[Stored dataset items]

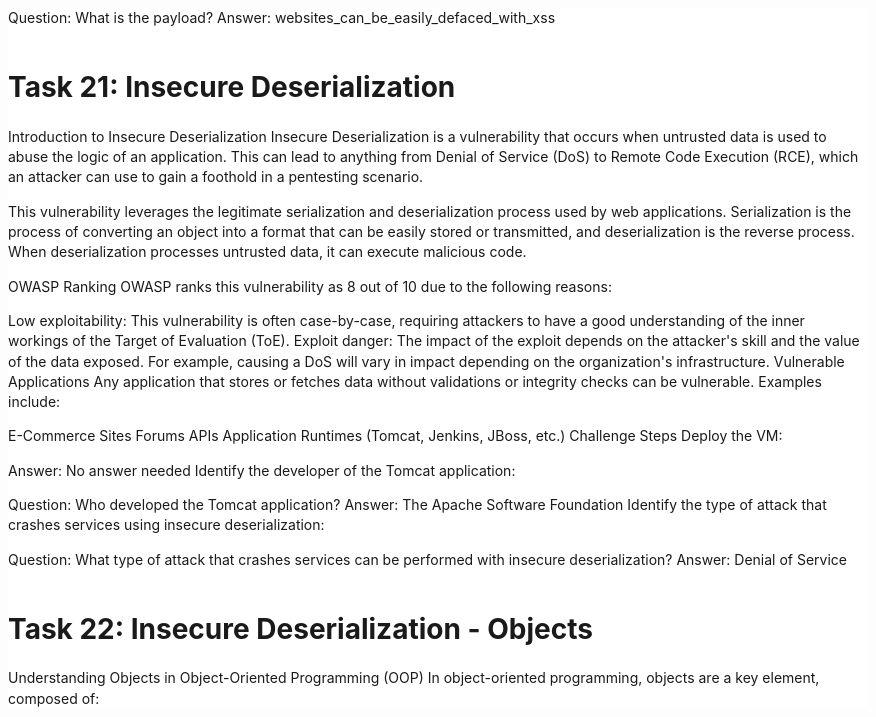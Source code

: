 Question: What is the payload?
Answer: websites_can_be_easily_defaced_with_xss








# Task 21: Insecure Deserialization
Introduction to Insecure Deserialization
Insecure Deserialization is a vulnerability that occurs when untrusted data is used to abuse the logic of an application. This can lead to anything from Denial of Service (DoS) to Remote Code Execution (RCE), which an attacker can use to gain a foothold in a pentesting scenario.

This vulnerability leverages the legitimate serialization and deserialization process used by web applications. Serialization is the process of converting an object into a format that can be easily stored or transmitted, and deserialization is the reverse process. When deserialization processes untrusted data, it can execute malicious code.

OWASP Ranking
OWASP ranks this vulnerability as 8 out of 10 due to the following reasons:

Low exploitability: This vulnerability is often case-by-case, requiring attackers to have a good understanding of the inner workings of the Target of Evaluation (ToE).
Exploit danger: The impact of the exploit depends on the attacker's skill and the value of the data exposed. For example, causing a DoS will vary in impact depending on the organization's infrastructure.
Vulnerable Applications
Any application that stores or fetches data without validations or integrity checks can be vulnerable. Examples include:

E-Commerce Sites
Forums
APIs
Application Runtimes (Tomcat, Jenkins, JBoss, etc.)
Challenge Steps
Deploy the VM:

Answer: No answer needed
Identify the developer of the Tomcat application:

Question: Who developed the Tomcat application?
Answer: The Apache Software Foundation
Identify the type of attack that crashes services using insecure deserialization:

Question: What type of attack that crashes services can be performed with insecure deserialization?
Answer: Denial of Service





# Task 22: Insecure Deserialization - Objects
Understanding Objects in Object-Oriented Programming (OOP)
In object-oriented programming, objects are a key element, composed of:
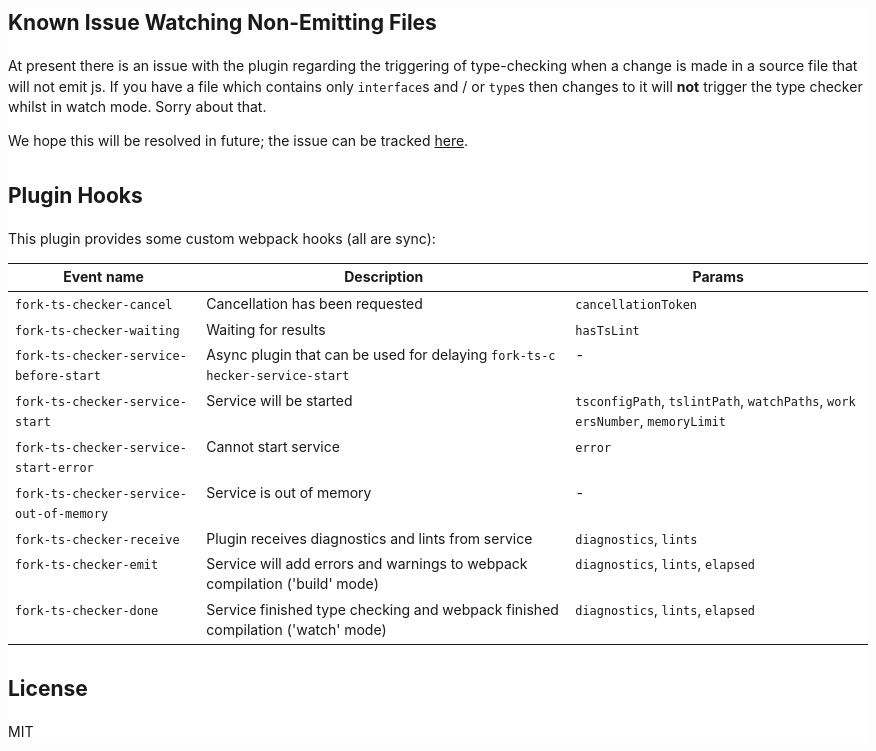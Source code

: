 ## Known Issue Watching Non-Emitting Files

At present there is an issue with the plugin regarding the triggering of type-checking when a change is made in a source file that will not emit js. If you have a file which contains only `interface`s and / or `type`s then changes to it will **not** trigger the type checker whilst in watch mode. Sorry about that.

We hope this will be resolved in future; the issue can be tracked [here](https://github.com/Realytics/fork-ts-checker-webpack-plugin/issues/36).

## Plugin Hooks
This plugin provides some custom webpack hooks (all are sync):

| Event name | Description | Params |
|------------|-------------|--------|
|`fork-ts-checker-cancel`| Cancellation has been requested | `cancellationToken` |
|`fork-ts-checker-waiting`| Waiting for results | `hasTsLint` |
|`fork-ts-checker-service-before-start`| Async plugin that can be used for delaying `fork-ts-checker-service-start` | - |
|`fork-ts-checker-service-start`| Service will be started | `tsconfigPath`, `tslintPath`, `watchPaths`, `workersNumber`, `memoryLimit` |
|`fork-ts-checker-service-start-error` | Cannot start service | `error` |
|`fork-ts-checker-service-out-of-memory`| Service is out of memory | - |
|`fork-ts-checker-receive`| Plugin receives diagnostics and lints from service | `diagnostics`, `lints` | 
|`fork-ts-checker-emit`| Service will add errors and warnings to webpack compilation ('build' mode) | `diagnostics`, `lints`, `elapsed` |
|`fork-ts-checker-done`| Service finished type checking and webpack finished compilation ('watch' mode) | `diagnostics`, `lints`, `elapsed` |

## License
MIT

◆ Work task ◆
For every line above that holds the word "compilation", report the whole line.

◆ Exercise answer ◆
|`fork-ts-checker-emit`| Service will add errors and warnings to webpack compilation ('build' mode) | `diagnostics`, `lints`, `elapsed` |
|`fork-ts-checker-done`| Service finished type checking and webpack finished compilation ('watch' mode) | `diagnostics`, `lints`, `elapsed` |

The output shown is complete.